The main canyon, shown on the map (plate XLII) as Canyon de Chelly and known to the Navaho as Tsé-gi, is about 20 miles long. It heads near Washington pass, within a few miles of the crest of the mountain, and extends almost due west to the Chin Lee valley. The country descends by a regular slope from an altitude of about 7,500 feet at the foot of the main crest to about 5,200 feet in the Chin Lee valley, 25 miles west, and is so much cut up locally by ravines and washes that it is impassable to wagons, but it preserves throughout its mesa-like character.

About 3 miles from its mouth De Chelly is joined by another canyon almost as long, which, heading also in the Tunicha mountains, comes in from the northeast. It is over 15 miles long, and is called on the map Canyon del Muerto; the Navaho know it as Én-a-tsé-gi. About 13 miles above the mouth of the main canyon a small branch comes in from the southeast. It is about 10 miles long, and has been called Monument canyon, on account of the number of upright natural pinnacles of rock in it. In addition to those named there are innumerable small branches, ranging in size from deep coves to real canyons a mile or two long. Outside of De Chelly, and independent of it, there is a little canyon about 4 miles long, called Tse-on-i-tso-si by the Navaho. At one point near its head it approaches so near to De Chelly that but a few feet of rock separate them.

On the western side of the mountains there are a number of small perennial streams fed by springs on the upper slopes. Several of these meet in the upper part of De Chelly, others in Del Muerto, and in the upper parts of these canyons there is generally water. But, except at the time of the autumn and winter rains and in the spring when the mountain snows are melting, the streams are not powerful enough to carry the water to the mouth of the canyon. The flow is absorbed by the deep sand which forms the stream bed. Ordinarily it is difficult to procure enough water to drink less than 8 or 10 miles from the mouth

of De Chelly, but occasionally the whole stream bed, at places over a quarter of a mile wide, is occupied by a raging torrent impassable to man or beast. Such ebullitions, however, seldom last more than a few hours. Usually water can be obtained anywhere in the bottom by sinking a shallow well in the sand, and it is by this method that the Navaho, the present occupants of the canyon, obtain their supply.
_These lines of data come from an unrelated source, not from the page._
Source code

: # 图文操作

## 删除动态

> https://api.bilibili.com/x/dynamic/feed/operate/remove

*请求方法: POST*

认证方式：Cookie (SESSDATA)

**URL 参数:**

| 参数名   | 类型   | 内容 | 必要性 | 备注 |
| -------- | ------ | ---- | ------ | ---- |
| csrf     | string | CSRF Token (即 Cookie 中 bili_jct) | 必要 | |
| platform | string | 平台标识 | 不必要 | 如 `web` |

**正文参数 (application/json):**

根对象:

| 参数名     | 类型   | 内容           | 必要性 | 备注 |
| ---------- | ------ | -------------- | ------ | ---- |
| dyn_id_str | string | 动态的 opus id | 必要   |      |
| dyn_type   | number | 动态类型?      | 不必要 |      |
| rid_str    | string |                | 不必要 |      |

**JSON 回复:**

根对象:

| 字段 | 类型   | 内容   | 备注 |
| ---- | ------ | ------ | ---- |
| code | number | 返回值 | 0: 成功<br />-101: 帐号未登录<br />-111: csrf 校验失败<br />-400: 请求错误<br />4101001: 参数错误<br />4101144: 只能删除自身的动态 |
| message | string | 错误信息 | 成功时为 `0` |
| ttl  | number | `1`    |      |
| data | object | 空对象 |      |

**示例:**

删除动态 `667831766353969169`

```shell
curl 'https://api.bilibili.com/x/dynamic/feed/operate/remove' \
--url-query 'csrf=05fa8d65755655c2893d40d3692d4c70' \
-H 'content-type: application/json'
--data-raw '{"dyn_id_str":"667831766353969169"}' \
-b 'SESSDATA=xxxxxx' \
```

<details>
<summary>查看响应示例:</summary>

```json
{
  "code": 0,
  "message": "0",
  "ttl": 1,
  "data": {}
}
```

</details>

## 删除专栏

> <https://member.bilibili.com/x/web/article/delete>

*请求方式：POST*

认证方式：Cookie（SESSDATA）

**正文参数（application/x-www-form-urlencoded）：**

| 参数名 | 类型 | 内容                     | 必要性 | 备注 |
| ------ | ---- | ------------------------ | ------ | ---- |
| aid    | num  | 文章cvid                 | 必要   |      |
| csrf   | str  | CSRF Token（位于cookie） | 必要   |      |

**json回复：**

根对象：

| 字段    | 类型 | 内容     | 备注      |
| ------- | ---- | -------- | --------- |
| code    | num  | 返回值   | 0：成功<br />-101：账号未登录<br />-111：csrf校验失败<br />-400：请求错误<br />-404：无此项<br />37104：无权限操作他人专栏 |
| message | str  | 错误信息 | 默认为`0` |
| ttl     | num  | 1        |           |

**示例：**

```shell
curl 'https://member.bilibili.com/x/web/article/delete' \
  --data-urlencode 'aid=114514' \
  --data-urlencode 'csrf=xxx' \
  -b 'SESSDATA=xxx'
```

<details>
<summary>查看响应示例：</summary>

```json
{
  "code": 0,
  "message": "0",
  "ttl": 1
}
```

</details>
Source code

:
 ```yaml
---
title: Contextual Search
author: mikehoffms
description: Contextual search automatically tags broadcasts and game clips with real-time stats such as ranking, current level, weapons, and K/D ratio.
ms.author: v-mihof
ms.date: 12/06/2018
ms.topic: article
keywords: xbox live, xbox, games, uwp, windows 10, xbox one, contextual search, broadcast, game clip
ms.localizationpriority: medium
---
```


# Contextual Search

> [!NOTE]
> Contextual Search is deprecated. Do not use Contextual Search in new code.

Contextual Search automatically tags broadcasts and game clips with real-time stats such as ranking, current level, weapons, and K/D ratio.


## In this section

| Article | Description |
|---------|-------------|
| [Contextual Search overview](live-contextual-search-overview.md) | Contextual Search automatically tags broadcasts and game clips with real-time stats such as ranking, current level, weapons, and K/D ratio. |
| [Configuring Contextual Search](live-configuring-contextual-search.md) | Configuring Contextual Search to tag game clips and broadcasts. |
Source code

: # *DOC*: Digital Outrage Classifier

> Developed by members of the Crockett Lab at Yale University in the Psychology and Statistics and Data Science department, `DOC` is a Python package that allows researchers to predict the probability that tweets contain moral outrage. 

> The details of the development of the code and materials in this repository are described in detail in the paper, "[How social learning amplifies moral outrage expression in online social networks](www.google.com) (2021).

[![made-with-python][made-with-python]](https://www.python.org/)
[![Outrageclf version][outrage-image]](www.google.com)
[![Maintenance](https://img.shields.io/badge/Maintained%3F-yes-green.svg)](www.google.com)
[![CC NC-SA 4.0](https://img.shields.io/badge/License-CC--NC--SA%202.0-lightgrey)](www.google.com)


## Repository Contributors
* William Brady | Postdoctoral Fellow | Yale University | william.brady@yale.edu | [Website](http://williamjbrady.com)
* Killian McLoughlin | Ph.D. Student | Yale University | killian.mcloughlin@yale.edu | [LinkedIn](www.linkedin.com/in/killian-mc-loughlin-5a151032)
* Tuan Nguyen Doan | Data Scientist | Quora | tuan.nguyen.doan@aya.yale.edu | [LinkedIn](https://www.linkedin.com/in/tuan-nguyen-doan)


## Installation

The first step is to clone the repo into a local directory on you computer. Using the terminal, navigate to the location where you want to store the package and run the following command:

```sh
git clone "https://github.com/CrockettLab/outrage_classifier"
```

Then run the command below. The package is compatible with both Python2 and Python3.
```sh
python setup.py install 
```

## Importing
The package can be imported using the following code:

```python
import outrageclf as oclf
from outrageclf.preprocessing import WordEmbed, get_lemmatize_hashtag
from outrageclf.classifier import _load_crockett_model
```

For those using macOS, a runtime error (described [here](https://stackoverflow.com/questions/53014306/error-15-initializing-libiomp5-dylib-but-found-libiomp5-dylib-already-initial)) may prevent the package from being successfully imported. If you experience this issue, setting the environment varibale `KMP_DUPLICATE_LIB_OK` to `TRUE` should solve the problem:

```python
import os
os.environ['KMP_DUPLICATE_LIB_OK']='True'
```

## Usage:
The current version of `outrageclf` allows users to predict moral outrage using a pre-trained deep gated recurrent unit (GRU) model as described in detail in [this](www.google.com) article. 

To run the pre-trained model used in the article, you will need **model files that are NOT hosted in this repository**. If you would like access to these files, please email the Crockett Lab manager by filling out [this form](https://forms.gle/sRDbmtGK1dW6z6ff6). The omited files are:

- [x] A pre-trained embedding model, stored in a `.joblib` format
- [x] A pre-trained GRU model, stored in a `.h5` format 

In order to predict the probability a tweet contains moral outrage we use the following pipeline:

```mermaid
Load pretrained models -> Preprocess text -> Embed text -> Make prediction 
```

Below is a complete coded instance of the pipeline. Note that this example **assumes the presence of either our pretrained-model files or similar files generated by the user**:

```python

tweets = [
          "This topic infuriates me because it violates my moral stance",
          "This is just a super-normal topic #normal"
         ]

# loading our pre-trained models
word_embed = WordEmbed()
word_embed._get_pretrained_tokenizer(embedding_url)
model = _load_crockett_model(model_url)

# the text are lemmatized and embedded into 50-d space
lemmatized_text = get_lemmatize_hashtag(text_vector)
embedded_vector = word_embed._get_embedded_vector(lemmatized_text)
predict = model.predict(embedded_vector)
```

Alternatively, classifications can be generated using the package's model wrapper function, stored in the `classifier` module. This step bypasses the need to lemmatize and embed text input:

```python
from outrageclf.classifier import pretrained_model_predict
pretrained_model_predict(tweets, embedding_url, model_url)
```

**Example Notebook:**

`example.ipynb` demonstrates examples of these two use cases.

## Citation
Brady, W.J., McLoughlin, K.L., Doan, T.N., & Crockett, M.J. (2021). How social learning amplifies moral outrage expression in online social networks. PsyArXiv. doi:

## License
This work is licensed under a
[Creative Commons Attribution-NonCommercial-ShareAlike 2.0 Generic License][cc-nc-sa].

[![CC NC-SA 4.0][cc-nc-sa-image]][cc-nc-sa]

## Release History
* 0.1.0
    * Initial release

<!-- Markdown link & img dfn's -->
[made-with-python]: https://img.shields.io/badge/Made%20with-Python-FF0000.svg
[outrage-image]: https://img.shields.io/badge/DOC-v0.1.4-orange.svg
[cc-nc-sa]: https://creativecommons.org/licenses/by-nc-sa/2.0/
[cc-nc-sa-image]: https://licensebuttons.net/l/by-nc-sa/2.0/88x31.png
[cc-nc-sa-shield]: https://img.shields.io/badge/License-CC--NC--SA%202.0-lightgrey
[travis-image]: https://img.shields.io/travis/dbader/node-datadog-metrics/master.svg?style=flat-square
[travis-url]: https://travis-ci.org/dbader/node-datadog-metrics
The walls of the canyon are composed of brilliant red sandstone, discolored everywhere by long streaks of black and gray coming from above. At its mouth it is about 500 feet wide. Higher up the walls sometimes approach to 300 feet of each other, elsewhere broadening out to half a mile or more; but everywhere the wall line is tortuous and crooked in the extreme, and, while the general direction of De Chelly is east and west, the traveler on the trail which runs through it is as often headed north or south. Del Muerto is even more tortuous than De Chelly, and in places it is so narrow that one could almost throw a stone across it.

At its mouth the walls of Canyon de Chelly are but 20 to 30 feet high, descending vertically to a wide bed of loose white sand, and absolutely free from talus or débris. Three miles above Del Muerto comes in, but its mouth is so narrow it appears like an alcove and might easily be overlooked. Here the walls are over 200 feet high, but the rise is so gradual that it is impossible to appreciate its amount. At the point where Monument canyon comes in, 13 miles above the mouth of De Chelly, the walls reach a height of over 800 feet, about one-third of which consists of talus.

The rise in the height of the walls is so gradual that when the canyon is entered at its mouth the mental scale by which we estimate distances and magnitudes is lost and the wildest conjectures result. We fail at first to realize the stupendous scale on which the work was done, and when we do finally realize it we swing to the opposite side and exaggerate. At the junction of Monument canyon there is a beautiful rock pinnacle or needle standing out clear from the cliff and not more than 165 feet on the ground. It has been named, in conjunction with a somewhat similar pinnacle on the other side of the canyon, "The Captains," and its height has been variously estimated at from 1,200 to 2,500 feet. It is less than 800. A curious illustration of the effects of the scenery in connection with this pinnacle may not be amiss. The author of Western Wilds (Cincinnati, 1878) thus describes it:

But the most remarkable and unaccountable feature of the locality is where the canyons meet. There stands out 100 feet from the point, entirely isolated, a vast leaning rock tower at least 1,200 feet high and not over 200 thick at the base, as if it had originally been the sharp termination of the cliff and been broken off and shoved farther out. It almost seems that one must be mistaken; that it must have some connection with the cliff, until one goes around it and finds it 100 feet or more from the former. It leans at an angle from the perpendicular of at least 15 degrees; and lying down at the base on the under side, by the best sighting I could make, it seemed to me that the opposite upper edge was directly over me—that is to say, mechanically speaking, its center of gravity barely falls with the base, and a heave of only a yard or two more would cause it to topple over. (Page 257.)

The dimensions have already been given. The pinnacle is perfectly plumb.